● **Problem requirements**: Check each line of the entries below for the string "checkmarxcli" and state how many lines have it, with no other text.

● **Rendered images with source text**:
*** Block opens ***
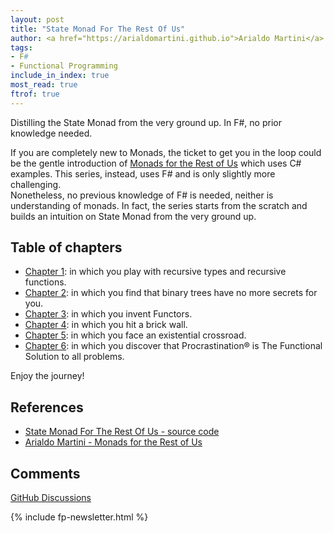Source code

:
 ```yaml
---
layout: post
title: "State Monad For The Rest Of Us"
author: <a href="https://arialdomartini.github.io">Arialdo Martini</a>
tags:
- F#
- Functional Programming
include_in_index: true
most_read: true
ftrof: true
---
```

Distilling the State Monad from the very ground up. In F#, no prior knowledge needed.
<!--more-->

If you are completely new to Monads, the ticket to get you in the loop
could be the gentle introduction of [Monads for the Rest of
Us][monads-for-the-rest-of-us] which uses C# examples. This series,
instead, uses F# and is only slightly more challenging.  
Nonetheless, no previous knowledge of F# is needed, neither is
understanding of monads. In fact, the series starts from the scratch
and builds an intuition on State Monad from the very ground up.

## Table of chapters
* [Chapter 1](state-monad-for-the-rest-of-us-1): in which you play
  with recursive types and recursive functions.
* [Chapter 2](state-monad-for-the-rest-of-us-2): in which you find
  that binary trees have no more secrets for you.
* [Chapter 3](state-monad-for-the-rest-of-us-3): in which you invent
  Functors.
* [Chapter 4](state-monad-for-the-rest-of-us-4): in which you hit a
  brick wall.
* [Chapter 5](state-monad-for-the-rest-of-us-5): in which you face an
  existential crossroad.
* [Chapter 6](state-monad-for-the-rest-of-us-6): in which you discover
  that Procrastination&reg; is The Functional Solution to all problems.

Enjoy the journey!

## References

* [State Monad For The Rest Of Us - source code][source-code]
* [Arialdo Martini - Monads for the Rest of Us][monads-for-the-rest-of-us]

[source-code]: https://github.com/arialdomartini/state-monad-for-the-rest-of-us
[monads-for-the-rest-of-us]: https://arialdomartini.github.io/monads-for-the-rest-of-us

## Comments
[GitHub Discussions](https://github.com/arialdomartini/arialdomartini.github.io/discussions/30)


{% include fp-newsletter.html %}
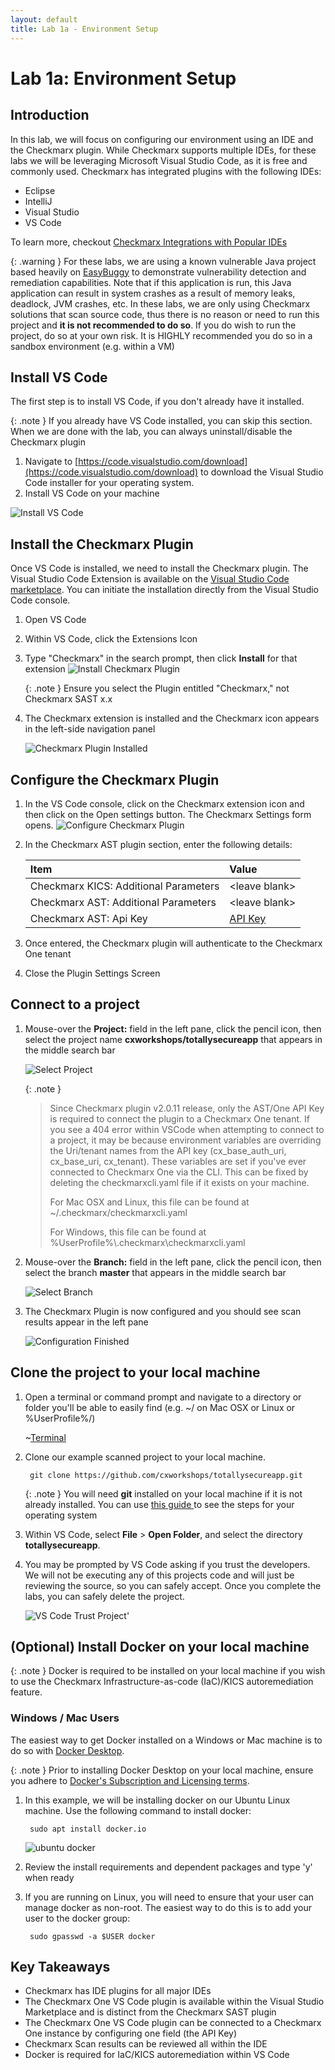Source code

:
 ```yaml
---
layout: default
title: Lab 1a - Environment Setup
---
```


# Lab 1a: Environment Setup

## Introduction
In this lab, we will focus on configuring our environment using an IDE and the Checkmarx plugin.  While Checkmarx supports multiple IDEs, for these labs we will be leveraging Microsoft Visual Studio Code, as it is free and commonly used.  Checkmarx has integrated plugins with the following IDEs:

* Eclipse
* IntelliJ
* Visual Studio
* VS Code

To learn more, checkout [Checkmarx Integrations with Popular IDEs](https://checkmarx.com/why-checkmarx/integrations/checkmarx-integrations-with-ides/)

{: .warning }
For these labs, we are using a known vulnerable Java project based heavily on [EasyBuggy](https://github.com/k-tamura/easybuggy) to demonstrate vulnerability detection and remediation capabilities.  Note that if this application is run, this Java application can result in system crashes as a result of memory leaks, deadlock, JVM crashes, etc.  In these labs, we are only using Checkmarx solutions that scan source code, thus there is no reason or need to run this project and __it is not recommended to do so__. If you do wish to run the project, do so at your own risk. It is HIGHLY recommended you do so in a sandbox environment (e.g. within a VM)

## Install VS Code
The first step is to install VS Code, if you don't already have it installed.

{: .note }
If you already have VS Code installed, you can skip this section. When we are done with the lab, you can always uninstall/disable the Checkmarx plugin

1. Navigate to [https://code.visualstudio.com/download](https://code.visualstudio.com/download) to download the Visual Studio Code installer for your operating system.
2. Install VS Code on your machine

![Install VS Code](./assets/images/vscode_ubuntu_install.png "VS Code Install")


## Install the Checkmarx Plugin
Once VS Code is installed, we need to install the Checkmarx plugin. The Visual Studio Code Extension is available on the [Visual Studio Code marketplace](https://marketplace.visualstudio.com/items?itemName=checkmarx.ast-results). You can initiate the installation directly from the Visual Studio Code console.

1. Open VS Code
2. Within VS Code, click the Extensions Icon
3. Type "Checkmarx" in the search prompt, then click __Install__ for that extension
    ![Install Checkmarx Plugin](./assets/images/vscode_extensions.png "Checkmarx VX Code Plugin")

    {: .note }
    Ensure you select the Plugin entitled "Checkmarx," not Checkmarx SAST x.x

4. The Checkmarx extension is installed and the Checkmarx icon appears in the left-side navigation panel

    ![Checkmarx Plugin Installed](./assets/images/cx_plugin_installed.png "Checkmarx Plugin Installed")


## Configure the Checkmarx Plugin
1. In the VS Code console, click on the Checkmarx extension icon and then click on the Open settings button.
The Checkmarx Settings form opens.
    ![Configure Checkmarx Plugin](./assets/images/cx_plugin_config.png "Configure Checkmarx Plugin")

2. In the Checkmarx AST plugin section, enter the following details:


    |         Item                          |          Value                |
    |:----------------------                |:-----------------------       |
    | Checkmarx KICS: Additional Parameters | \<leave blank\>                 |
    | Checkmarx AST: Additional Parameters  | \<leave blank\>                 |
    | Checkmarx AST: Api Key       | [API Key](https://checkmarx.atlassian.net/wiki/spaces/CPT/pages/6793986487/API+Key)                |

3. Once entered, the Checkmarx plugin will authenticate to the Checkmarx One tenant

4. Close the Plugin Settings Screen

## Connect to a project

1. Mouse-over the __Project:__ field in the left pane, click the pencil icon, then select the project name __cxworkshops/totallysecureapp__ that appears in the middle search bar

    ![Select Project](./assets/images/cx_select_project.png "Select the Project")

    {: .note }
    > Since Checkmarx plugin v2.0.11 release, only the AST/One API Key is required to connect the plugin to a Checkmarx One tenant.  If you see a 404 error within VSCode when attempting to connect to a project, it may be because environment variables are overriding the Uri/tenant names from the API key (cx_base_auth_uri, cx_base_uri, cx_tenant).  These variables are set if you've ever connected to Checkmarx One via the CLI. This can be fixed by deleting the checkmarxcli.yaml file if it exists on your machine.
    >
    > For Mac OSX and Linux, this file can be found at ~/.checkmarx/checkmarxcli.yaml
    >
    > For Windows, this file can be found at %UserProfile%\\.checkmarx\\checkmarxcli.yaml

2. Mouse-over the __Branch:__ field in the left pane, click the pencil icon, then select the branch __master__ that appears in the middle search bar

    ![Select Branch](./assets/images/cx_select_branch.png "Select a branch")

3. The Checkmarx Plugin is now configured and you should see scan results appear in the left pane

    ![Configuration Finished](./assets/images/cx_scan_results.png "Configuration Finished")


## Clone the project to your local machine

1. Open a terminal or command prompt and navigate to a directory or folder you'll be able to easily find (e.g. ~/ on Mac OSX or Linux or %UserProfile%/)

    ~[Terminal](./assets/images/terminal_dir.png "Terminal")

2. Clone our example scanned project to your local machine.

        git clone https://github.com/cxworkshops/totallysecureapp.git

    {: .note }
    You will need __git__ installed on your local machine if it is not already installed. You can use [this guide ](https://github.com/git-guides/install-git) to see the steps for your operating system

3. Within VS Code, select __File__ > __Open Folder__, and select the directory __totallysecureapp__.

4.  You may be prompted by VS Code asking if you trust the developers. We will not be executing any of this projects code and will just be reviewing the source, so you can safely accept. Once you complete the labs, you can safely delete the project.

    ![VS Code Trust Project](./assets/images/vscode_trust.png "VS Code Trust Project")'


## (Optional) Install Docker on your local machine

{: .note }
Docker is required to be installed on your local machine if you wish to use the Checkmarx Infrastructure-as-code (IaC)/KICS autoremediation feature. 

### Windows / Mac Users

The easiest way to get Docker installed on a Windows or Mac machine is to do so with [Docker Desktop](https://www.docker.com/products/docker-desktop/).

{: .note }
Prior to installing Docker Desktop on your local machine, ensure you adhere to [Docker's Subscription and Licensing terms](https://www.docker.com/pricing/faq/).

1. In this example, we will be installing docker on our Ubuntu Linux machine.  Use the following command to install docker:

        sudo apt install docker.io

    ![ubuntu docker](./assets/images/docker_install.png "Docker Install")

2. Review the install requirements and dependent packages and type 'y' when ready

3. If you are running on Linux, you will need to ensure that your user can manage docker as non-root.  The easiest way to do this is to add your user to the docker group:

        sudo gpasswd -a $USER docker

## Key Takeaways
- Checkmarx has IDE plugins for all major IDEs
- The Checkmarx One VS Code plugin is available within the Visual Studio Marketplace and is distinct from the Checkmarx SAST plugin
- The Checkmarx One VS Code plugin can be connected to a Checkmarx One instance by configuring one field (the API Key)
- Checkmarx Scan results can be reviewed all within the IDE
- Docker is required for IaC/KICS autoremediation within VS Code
*** Block closes ***
● **Solution to this problem**: 3